Fırat Üniversitesi Hastanesi Anesteziyoloji ve Reanimasyon Anabilim Dalı Algoloji Bilim Dalı Öğretim Üyesi Doç. Dr. Sibel ÖZCAN, kronik ağrılar hakkında önemli bilgiler vererek, kronik ağrının bir kader olmadığını vurguladı.
Doç. Dr. ÖZCAN, akut ağrının vücudun doku hasarına karşı verdiği doğal bir alarm tepkisi olduğunu, kronik ağrının ise üç aydan uzun süren, kişinin günlük yaşamını ve iş hayatını olumsuz etkileyerek yaşam kalitesini düşüren bir sendrom olduğunu belirtti. Bu tür ağrıların yanma, uyuşma, basınç hissi gibi farklı semptomlarla birlikte görülebileceğini dile getiren ÖZCAN, kronik ağrının vücudun her yerinde hissedilebileceğini söyledi.
Kronik Ağrının Hayat Kalitesine Etkisi Büyük
Doç. Dr. ÖZCAN, kronik ağrının hem fiziksel hem de psikolojik etkiler yaratarak kişinin hareket kabiliyeti, esneklik, güç ve dayanıklılığında azalmaya neden olduğunu; bağışıklık sistemini zayıflattığını, uyku problemlerine, iş gücü kaybına, üretkenlikte düşüşe ve sosyal ilişkilerde bozulmalara yol açtığını ifade etti. Ayrıca, ağrının depresyonu, depresyonun da ağrıyı artırarak bir kısır döngü oluşturabileceğine dikkat çekti.
Kronik Ağrılar Sanıldığından Yaygın
Dünya genelinde insanların %60-65’inin kronik ağrılardan şikayetçi olduğunu belirten ÖZCAN, en sık görülen kronik ağrı türlerinin bel ve boyun ağrıları olduğunu, bu ağrıların nedeninin çoğu zaman fıtık zannedilse de, kireçlenme, disk problemleri ve kas rahatsızlıklarının da etken olabileceğini söyledi.

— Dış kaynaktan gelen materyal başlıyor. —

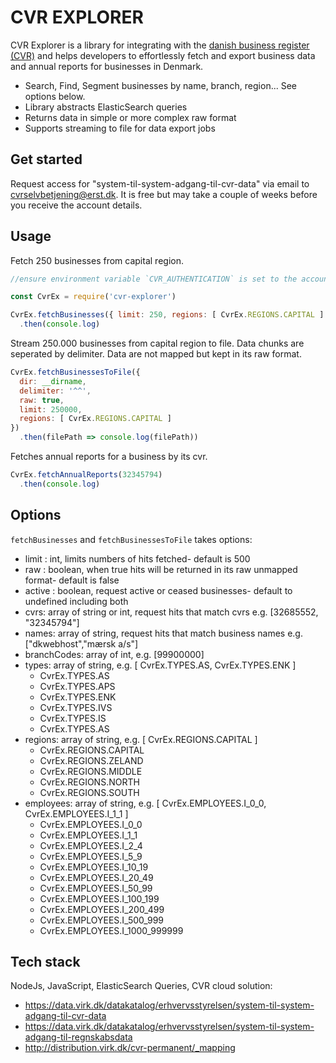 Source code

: # CVR EXPLORER
CVR Explorer is a library for integrating with the [danish business register (CVR)](https://datacvr.virk.dk/data/) and helps developers to effortlessly fetch and export business data and annual reports for businesses in Denmark.

* Search, Find, Segment businesses by name, branch, region... See options below.
* Library abstracts ElasticSearch queries 
* Returns data in simple or more complex raw format
* Supports streaming to file for data export jobs

## Get started
Request access for "system-til-system-adgang-til-cvr-data" via email to [cvrselvbetjening@erst.dk](mailto:cvrselvbetjening@erst.dk). It is free but may take a couple of weeks before you receive the account details.

## Usage
Fetch 250 businesses from capital region.
``` js
//ensure environment variable `CVR_AUTHENTICATION` is set to the account secret you receive in the step above.

const CvrEx = require('cvr-explorer')

CvrEx.fetchBusinesses({ limit: 250, regions: [ CvrEx.REGIONS.CAPITAL ] })
  .then(console.log)
```

Stream 250.000 businesses from capital region to file. Data chunks are seperated by delimiter. Data are not mapped but kept in its raw format.
``` js
CvrEx.fetchBusinessesToFile({ 
  dir: __dirname,
  delimiter: '^^',
  raw: true, 
  limit: 250000, 
  regions: [ CvrEx.REGIONS.CAPITAL ] 
})
  .then(filePath => console.log(filePath))
```

Fetches annual reports for a business by its cvr.
``` js
CvrEx.fetchAnnualReports(32345794)
  .then(console.log)
```

## Options
`fetchBusinesses` and `fetchBusinessesToFile` takes options:
* limit : int, limits numbers of hits fetched- default is 500
* raw : boolean, when true hits will be returned in its raw unmapped format- default is false
* active : boolean, request active or ceased businesses- default to undefined including both
* cvrs: array of string or int, request hits that match cvrs e.g. [32685552, "32345794"]
* names: array of string, request hits that match business names e.g. ["dkwebhost","mærsk a/s"]
* branchCodes: array of int, e.g. [99900000]
* types: array of string, e.g. [ CvrEx.TYPES.AS, CvrEx.TYPES.ENK ]
  * CvrEx.TYPES.AS
  * CvrEx.TYPES.APS
  * CvrEx.TYPES.ENK
  * CvrEx.TYPES.IVS
  * CvrEx.TYPES.IS
  * CvrEx.TYPES.AS
* regions: array of string, e.g. [ CvrEx.REGIONS.CAPITAL ]
  * CvrEx.REGIONS.CAPITAL
  * CvrEx.REGIONS.ZELAND
  * CvrEx.REGIONS.MIDDLE
  * CvrEx.REGIONS.NORTH
  * CvrEx.REGIONS.SOUTH
* employees: array of string, e.g. [ CvrEx.EMPLOYEES.I_0_0, CvrEx.EMPLOYEES.I_1_1 ]
  * CvrEx.EMPLOYEES.I_0_0
  * CvrEx.EMPLOYEES.I_1_1
  * CvrEx.EMPLOYEES.I_2_4
  * CvrEx.EMPLOYEES.I_5_9
  * CvrEx.EMPLOYEES.I_10_19
  * CvrEx.EMPLOYEES.I_20_49
  * CvrEx.EMPLOYEES.I_50_99
  * CvrEx.EMPLOYEES.I_100_199
  * CvrEx.EMPLOYEES.I_200_499
  * CvrEx.EMPLOYEES.I_500_999
  * CvrEx.EMPLOYEES.I_1000_999999

## Tech stack 
NodeJs, JavaScript, ElasticSearch Queries, CVR cloud solution:
* https://data.virk.dk/datakatalog/erhvervsstyrelsen/system-til-system-adgang-til-cvr-data
* https://data.virk.dk/datakatalog/erhvervsstyrelsen/system-til-system-adgang-til-regnskabsdata
* http://distribution.virk.dk/cvr-permanent/_mapping
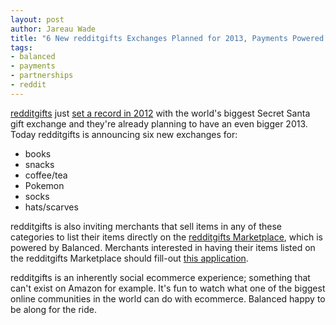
 ```yaml
---
layout: post
author: Jareau Wade
title: "6 New redditgifts Exchanges Planned for 2013, Payments Powered by Balanced"
tags:
- balanced
- payments
- partnerships
- reddit
---
```


[redditgifts](redditgifts.com) just [set a record in 2012](http://redditgifts.com/blog/view/reddit-now-holds-guinness-worlds-record/) with the world's biggest Secret Santa gift exchange and they're already planning to have an even bigger 2013. Today redditgifts is announcing six new exchanges for:

- books
- snacks
- coffee/tea
- Pokemon
- socks
- hats/scarves

redditgifts is also inviting merchants that sell items in any of these categories to list their items directly on the [redditgifts Marketplace](redditgifts.com/marketplace/), which is powered by Balanced. Merchants interested in having their items listed on the redditgifts Marketplace should fill-out [this application](http://redditgifts.com/marketplace/merchant/apply/). 

redditgifts is an inherently social ecommerce experience; something that can't exist on Amazon for example. It's fun to watch what one of the biggest online communities in the world can do with ecommerce. Balanced happy to be along for the ride.
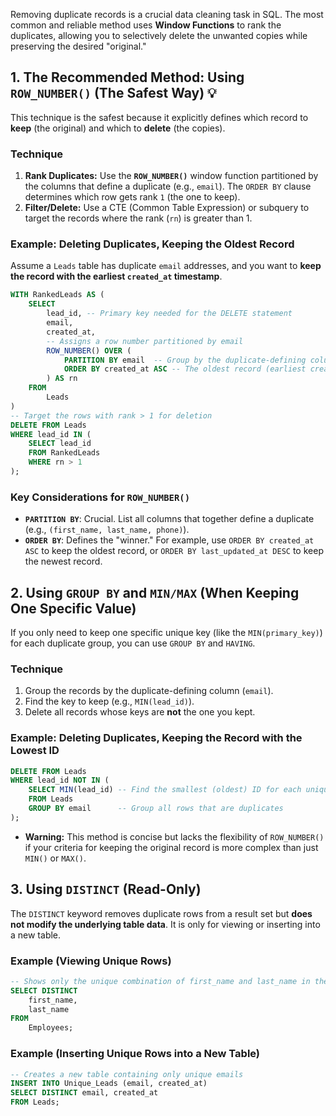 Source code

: Removing duplicate records is a crucial data cleaning task in SQL. The most common and reliable method uses **Window Functions** to rank the duplicates, allowing you to selectively delete the unwanted copies while preserving the desired "original."

## 1\. The Recommended Method: Using `ROW_NUMBER()` (The Safest Way) 💡

This technique is the safest because it explicitly defines which record to **keep** (the original) and which to **delete** (the copies).

### Technique

1.  **Rank Duplicates:** Use the **`ROW_NUMBER()`** window function partitioned by the columns that define a duplicate (e.g., `email`). The `ORDER BY` clause determines which row gets rank `1` (the one to keep).
2.  **Filter/Delete:** Use a CTE (Common Table Expression) or subquery to target the records where the rank (`rn`) is greater than 1.

### Example: Deleting Duplicates, Keeping the Oldest Record

Assume a `Leads` table has duplicate `email` addresses, and you want to **keep the record with the earliest `created_at` timestamp**.

```sql
WITH RankedLeads AS (
    SELECT
        lead_id, -- Primary key needed for the DELETE statement
        email,
        created_at,
        -- Assigns a row number partitioned by email
        ROW_NUMBER() OVER (
            PARTITION BY email  -- Group by the duplicate-defining column
            ORDER BY created_at ASC -- The oldest record (earliest created_at) gets rank 1
        ) AS rn
    FROM
        Leads
)
-- Target the rows with rank > 1 for deletion
DELETE FROM Leads 
WHERE lead_id IN (
    SELECT lead_id
    FROM RankedLeads
    WHERE rn > 1 
);
```

### Key Considerations for `ROW_NUMBER()`

  * **`PARTITION BY`**: Crucial. List all columns that together define a duplicate (e.g., `(first_name, last_name, phone)`).
  * **`ORDER BY`**: Defines the "winner." For example, use `ORDER BY created_at ASC` to keep the oldest record, or `ORDER BY last_updated_at DESC` to keep the newest record.

## 2\. Using `GROUP BY` and `MIN/MAX` (When Keeping One Specific Value)

If you only need to keep one specific unique key (like the `MIN(primary_key)`) for each duplicate group, you can use `GROUP BY` and `HAVING`.

### Technique

1.  Group the records by the duplicate-defining column (`email`).
2.  Find the key to keep (e.g., `MIN(lead_id)`).
3.  Delete all records whose keys are **not** the one you kept.

### Example: Deleting Duplicates, Keeping the Record with the Lowest ID

```sql
DELETE FROM Leads
WHERE lead_id NOT IN (
    SELECT MIN(lead_id) -- Find the smallest (oldest) ID for each unique email
    FROM Leads
    GROUP BY email      -- Group all rows that are duplicates
);
```

  * **Warning:** This method is concise but lacks the flexibility of `ROW_NUMBER()` if your criteria for keeping the original record is more complex than just `MIN()` or `MAX()`.

## 3\. Using `DISTINCT` (Read-Only) 

The `DISTINCT` keyword removes duplicate rows from a result set but **does not modify the underlying table data**. It is only for viewing or inserting into a new table.

### Example (Viewing Unique Rows)

```sql
-- Shows only the unique combination of first_name and last_name in the result set
SELECT DISTINCT
    first_name,
    last_name
FROM
    Employees;
```

### Example (Inserting Unique Rows into a New Table)

```sql
-- Creates a new table containing only unique emails
INSERT INTO Unique_Leads (email, created_at)
SELECT DISTINCT email, created_at 
FROM Leads;
```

Ameliyat gerektiren bel fıtığı vakalarının sadece %2-3’lük bir kesimi oluşturduğunu, çoğu bel ve boyun ağrısının ise ameliyatsız yöntemlerle tedavi edilebildiğini ifade eden ÖZCAN; epidural enjeksiyonlar, faset eklem enjeksiyonları, transforaminal enjeksiyonlar, ozon uygulamaları ve radyofrekans (RF) tedavilerinin etkili alternatifler olduğunu söyledi.
Baş, Yüz ve Eklem Ağrılarında Girişimsel Yöntemler
Baş ve yüz ağrılarının da yaygın kronik ağrı türlerinden olduğunu belirten ÖZCAN, migren, gerilim tipi, küme tipi baş ağrıları ile nevraljilerde sinir blokajları ve RF ablasyon gibi girişimsel yöntemlerin kullanılabildiğini aktardı.
Diz, omuz ve kalça gibi eklemlerde görülen ağrıların genellikle osteoartrit (kireçlenme) kaynaklı olduğunu belirten Doç. Dr. ÖZCAN, bu tür ağrılarda kök hücre tedavisi, PRP, ozon ve RF tedavilerinin başarılı sonuçlar verdiğini söyledi.
Nöropatik ve Kanser Ağrılarında Özel Yaklaşımlar
Şeker hastalığı, zona, inme veya felç sonrası gelişen nöropatik ağrılarda da girişimsel tedavi yöntemlerinin etkili olduğunu belirten ÖZCAN, teknolojinin yaygınlaşmasıyla birlikte sırt ağrılarının da arttığını ve bu durumlarda tetik nokta enjeksiyonlarının rahatlama sağladığını ifade etti.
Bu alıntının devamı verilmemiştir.